Para deixar um legado permanente de seu trabalho, o Comendador Giuseppe Martinelli (italiano, dono de uma empresa de navegação) decidiu erguer na cidade de São Paulo o mais alto arranha-céu da América do Sul. Em 1924 iniciou a construção do prédio de 12 andares, projetado com ajuda do arquiteto húngaro William Fillinger, em um grande terreno da então área mais nobre da capital. Assim surgiu o Edifício Martinelli.
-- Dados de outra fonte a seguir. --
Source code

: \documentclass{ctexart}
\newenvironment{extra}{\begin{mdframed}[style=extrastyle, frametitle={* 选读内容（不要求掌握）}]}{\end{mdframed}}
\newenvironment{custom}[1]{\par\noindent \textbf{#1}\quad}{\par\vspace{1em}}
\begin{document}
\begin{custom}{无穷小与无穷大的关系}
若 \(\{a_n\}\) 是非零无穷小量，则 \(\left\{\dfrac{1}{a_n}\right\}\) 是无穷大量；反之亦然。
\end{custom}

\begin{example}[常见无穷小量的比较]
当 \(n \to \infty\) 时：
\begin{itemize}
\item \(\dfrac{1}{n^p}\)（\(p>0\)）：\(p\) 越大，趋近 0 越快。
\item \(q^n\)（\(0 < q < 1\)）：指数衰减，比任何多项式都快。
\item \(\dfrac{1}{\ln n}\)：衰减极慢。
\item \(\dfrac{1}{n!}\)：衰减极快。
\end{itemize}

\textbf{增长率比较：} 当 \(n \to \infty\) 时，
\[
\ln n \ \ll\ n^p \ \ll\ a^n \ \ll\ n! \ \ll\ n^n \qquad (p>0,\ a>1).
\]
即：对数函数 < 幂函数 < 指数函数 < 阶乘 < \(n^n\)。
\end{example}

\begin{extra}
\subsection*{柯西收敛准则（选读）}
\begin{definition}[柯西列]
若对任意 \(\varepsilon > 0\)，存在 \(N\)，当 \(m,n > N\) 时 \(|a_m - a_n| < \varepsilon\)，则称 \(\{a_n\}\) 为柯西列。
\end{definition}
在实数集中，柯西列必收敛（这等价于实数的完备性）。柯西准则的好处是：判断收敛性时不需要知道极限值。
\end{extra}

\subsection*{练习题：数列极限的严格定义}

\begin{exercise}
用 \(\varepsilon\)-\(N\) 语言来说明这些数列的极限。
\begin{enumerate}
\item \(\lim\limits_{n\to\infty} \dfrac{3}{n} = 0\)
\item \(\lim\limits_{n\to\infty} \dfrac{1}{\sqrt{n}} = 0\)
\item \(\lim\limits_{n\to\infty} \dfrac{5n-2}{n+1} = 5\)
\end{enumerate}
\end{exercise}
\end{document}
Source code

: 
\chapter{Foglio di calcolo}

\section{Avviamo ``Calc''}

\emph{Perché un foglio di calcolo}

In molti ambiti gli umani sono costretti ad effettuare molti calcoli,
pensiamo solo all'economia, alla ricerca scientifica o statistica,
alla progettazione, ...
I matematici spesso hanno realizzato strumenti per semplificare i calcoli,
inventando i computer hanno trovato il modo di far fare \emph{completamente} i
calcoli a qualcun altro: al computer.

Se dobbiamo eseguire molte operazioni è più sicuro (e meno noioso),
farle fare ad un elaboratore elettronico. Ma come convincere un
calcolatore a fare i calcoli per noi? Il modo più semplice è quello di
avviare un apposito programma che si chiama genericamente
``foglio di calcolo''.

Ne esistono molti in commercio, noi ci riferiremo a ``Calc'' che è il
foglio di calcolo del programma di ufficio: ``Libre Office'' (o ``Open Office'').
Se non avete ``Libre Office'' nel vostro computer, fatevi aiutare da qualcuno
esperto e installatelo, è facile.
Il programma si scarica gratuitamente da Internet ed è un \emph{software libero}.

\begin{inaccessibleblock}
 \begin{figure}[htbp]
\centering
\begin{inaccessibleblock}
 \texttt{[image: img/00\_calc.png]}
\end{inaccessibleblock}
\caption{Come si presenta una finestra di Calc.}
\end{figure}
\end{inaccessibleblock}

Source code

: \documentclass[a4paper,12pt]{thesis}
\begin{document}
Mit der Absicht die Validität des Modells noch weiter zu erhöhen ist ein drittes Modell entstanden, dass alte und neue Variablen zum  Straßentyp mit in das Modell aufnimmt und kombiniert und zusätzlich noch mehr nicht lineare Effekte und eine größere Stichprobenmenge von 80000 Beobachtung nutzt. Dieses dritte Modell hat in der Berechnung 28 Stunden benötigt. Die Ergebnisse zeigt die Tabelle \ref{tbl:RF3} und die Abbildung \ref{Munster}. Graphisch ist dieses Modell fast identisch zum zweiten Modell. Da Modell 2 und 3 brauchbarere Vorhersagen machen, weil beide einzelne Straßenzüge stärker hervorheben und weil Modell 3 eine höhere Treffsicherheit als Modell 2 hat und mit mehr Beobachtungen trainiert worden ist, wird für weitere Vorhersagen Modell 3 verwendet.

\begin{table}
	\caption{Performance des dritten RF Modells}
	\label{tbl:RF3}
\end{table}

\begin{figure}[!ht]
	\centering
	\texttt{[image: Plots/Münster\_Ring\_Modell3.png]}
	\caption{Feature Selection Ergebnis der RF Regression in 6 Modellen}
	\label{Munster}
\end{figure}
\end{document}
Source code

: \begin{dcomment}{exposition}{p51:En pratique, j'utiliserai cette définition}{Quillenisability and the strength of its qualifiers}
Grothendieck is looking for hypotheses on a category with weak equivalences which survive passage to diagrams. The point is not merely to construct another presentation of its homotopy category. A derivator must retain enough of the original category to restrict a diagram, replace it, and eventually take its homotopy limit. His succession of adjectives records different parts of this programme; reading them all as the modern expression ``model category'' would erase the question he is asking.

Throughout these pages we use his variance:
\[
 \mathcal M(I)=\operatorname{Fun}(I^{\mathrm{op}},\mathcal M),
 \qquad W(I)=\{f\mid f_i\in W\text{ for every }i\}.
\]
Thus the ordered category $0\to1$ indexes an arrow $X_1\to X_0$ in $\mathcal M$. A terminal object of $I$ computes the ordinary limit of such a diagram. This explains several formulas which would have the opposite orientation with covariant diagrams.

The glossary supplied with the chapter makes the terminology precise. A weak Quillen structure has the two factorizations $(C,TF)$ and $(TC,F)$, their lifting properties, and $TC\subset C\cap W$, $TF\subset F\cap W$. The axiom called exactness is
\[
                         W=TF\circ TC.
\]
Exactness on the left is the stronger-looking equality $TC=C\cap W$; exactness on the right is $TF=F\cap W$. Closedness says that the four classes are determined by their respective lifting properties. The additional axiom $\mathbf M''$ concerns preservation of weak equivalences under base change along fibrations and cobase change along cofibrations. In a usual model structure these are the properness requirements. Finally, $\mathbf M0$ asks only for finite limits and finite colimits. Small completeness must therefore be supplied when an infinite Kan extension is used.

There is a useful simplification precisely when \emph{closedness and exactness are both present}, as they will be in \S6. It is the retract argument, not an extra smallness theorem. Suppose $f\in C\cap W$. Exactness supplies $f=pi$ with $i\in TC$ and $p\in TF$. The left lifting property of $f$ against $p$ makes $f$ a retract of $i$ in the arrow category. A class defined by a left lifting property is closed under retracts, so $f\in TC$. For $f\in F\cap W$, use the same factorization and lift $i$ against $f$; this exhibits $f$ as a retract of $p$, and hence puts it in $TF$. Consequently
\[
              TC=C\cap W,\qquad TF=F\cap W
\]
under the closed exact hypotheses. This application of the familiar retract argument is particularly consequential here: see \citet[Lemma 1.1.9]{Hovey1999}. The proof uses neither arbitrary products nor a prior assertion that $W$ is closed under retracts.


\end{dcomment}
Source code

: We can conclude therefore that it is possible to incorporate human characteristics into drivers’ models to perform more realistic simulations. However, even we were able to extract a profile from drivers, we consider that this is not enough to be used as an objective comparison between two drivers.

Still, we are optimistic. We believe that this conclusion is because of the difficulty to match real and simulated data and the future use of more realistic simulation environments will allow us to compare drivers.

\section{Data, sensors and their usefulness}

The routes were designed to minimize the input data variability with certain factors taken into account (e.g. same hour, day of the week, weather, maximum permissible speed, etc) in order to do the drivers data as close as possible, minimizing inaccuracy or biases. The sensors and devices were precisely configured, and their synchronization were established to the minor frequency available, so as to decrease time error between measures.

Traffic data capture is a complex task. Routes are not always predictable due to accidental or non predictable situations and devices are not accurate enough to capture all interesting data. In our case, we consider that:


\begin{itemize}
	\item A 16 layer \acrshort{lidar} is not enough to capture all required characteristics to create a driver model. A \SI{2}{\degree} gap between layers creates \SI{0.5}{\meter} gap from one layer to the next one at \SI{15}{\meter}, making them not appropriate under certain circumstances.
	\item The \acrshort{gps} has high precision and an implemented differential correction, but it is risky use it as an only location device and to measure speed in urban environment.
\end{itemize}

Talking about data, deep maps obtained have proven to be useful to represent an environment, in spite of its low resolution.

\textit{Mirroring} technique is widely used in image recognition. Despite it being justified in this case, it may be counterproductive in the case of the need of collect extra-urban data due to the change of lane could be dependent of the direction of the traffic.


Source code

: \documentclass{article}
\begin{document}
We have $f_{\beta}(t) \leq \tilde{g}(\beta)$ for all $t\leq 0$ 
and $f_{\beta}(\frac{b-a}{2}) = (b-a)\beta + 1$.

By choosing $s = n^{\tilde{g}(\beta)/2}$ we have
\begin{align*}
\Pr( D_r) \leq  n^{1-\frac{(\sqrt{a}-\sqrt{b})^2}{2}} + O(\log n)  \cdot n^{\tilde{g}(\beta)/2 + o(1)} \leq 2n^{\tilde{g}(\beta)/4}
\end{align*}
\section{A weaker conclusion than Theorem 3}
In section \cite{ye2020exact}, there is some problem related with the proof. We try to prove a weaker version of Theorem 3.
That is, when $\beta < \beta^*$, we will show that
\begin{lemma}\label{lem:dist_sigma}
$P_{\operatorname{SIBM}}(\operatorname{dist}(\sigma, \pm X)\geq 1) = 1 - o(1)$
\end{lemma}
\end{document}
Durante a construção foram “acrescentando” mais andares e em 1928 chegou a 20. Nessa época o próprio Comendador já havia assumido o projeto e também trabalhava como pedreiro. Quando o prédio atingiu 24 andares foi embargado, por não ter licença e desrespeitar as leis municipais – ultrapassava o limite de altura dos prédios na cidade. Depois que essa questão foi resolvida, uma comissão técnica garantiu que o prédio era seguro e limitou sua altura a 25 andares, mas o objetivo de Martinelli era chegar aos 30 e o fez construindo sua nova residência, com cinco andares, no topo do prédio.

O edíficio e seu dono passaram por maus bocados no decorrer de sua construção e Martinelli teve que entregar ao governo da Itália em troca de uma dívida, mas, durante a guerra, o Brasil confiscou o patrimônio. Passado alguns anos ficou abandonado e se tornou um grande cortiço, mas em 1975 foi desapropriado pela prefeitura e completamente reformado. Reinaugurado em 1979, hoje abriga secretarias municipais, empresas particulares e estabelecimentos comerciais na parte térrea.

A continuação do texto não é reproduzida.